Data for review -
....

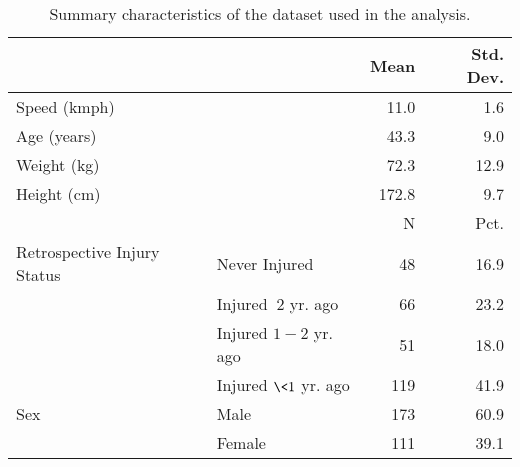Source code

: \begin{table}

\caption{Summary characteristics of the dataset used in the analysis.}
\centering
\begin{tabular}[t]{llrr}
\toprule
  &    & Mean & Std. Dev.\\
\midrule
Speed (kmph) &  & 11.0 & 1.6\\
Age (years) &  & 43.3 & 9.0\\
Weight (kg) &  & 72.3 & 12.9\\
Height (cm) &  & 172.8 & 9.7\\
\midrule
 &  & N & Pct.\\
Retrospective Injury Status & Never Injured & 48 & 16.9\\
 & Injured $\>2$ yr. ago & 66 & 23.2\\
 & Injured $1-2$ yr. ago & 51 & 18.0\\
 & Injured $\<1$ yr. ago & 119 & 41.9\\
Sex & Male & 173 & 60.9\\
 & Female & 111 & 39.1\\
\bottomrule
\end{tabular}
\end{table}
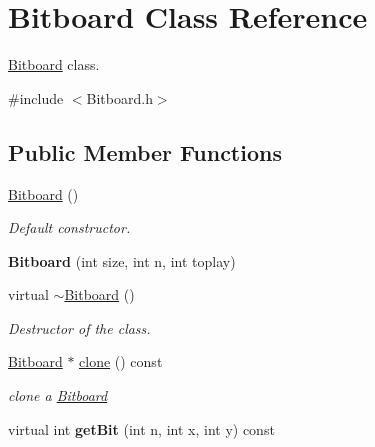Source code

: \hypertarget{class_bitboard}{\section{Bitboard Class Reference}
\label{class_bitboard}
}


\hyperlink{class_bitboard}{Bitboard} class.  




{\ttfamily \#include $<$Bitboard.\+h$>$}

\subsection*{Public Member Functions}
\begin{DoxyCompactItemize}
\item 
\hyperlink{class_bitboard_adf47222b0cd401b3ec6c762a953fadf1}{Bitboard} ()
\begin{DoxyCompactList}\small\item\em Default constructor. \end{DoxyCompactList}\item 
\hypertarget{class_bitboard_a8c1ae6b5f4b54c6118e44c503238f3e4}{{\bfseries Bitboard} (int size, int n, int toplay)}\label{class_bitboard_a8c1ae6b5f4b54c6118e44c503238f3e4}

\item 
\hypertarget{class_bitboard_ad2688925653206f405e9e456c87a3142}{virtual \hyperlink{class_bitboard_ad2688925653206f405e9e456c87a3142}{$\sim$\+Bitboard} ()}\label{class_bitboard_ad2688925653206f405e9e456c87a3142}

\begin{DoxyCompactList}\small\item\em Destructor of the class. \end{DoxyCompactList}\item 
\hypertarget{class_bitboard_a0e8d35fe97c43f0be6a3ba87182dfaa4}{\hyperlink{class_bitboard}{Bitboard} $\ast$ \hyperlink{class_bitboard_a0e8d35fe97c43f0be6a3ba87182dfaa4}{clone} () const }\label{class_bitboard_a0e8d35fe97c43f0be6a3ba87182dfaa4}

\begin{DoxyCompactList}\small\item\em clone a \hyperlink{class_bitboard}{Bitboard} \end{DoxyCompactList}\item 
\hypertarget{class_bitboard_a389593cc6921d71f5d9b15d551d3f303}{virtual int {\bfseries get\+Bit} (int n, int x, int y) const }\label{class_bitboard_a389593cc6921d71f5d9b15d551d3f303}


\end{DoxyCompactItemize}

....

Retype all entries exactly, without the images.

Source code

: \begin{table}

\caption{Summary characteristics of the dataset used in the analysis.}
\centering
\begin{tabular}[t]{llrr}
\toprule
  &    & Mean & Std. Dev.\\
\midrule
Speed (kmph) &  & 11.0 & 1.6\\
Age (years) &  & 43.3 & 9.0\\
Weight (kg) &  & 72.3 & 12.9\\
Height (cm) &  & 172.8 & 9.7\\
\midrule
 &  & N & Pct.\\
Retrospective Injury Status & Never Injured & 48 & 16.9\\
 & Injured $\>2$ yr. ago & 66 & 23.2\\
 & Injured $1-2$ yr. ago & 51 & 18.0\\
 & Injured $\<1$ yr. ago & 119 & 41.9\\
Sex & Male & 173 & 60.9\\
 & Female & 111 & 39.1\\
\bottomrule
\end{tabular}
\end{table}
Source code

: \hypertarget{class_bitboard}{\section{Bitboard Class Reference}
\label{class_bitboard}
}


\hyperlink{class_bitboard}{Bitboard} class.  




{\ttfamily \#include $<$Bitboard.\+h$>$}

\subsection*{Public Member Functions}
\begin{DoxyCompactItemize}
\item 
\hyperlink{class_bitboard_adf47222b0cd401b3ec6c762a953fadf1}{Bitboard} ()
\begin{DoxyCompactList}\small\item\em Default constructor. \end{DoxyCompactList}\item 
\hypertarget{class_bitboard_a8c1ae6b5f4b54c6118e44c503238f3e4}{{\bfseries Bitboard} (int size, int n, int toplay)}\label{class_bitboard_a8c1ae6b5f4b54c6118e44c503238f3e4}

\item 
\hypertarget{class_bitboard_ad2688925653206f405e9e456c87a3142}{virtual \hyperlink{class_bitboard_ad2688925653206f405e9e456c87a3142}{$\sim$\+Bitboard} ()}\label{class_bitboard_ad2688925653206f405e9e456c87a3142}

\begin{DoxyCompactList}\small\item\em Destructor of the class. \end{DoxyCompactList}\item 
\hypertarget{class_bitboard_a0e8d35fe97c43f0be6a3ba87182dfaa4}{\hyperlink{class_bitboard}{Bitboard} $\ast$ \hyperlink{class_bitboard_a0e8d35fe97c43f0be6a3ba87182dfaa4}{clone} () const }\label{class_bitboard_a0e8d35fe97c43f0be6a3ba87182dfaa4}

\begin{DoxyCompactList}\small\item\em clone a \hyperlink{class_bitboard}{Bitboard} \end{DoxyCompactList}\item 
\hypertarget{class_bitboard_a389593cc6921d71f5d9b15d551d3f303}{virtual int {\bfseries get\+Bit} (int n, int x, int y) const }\label{class_bitboard_a389593cc6921d71f5d9b15d551d3f303}


\end{DoxyCompactItemize}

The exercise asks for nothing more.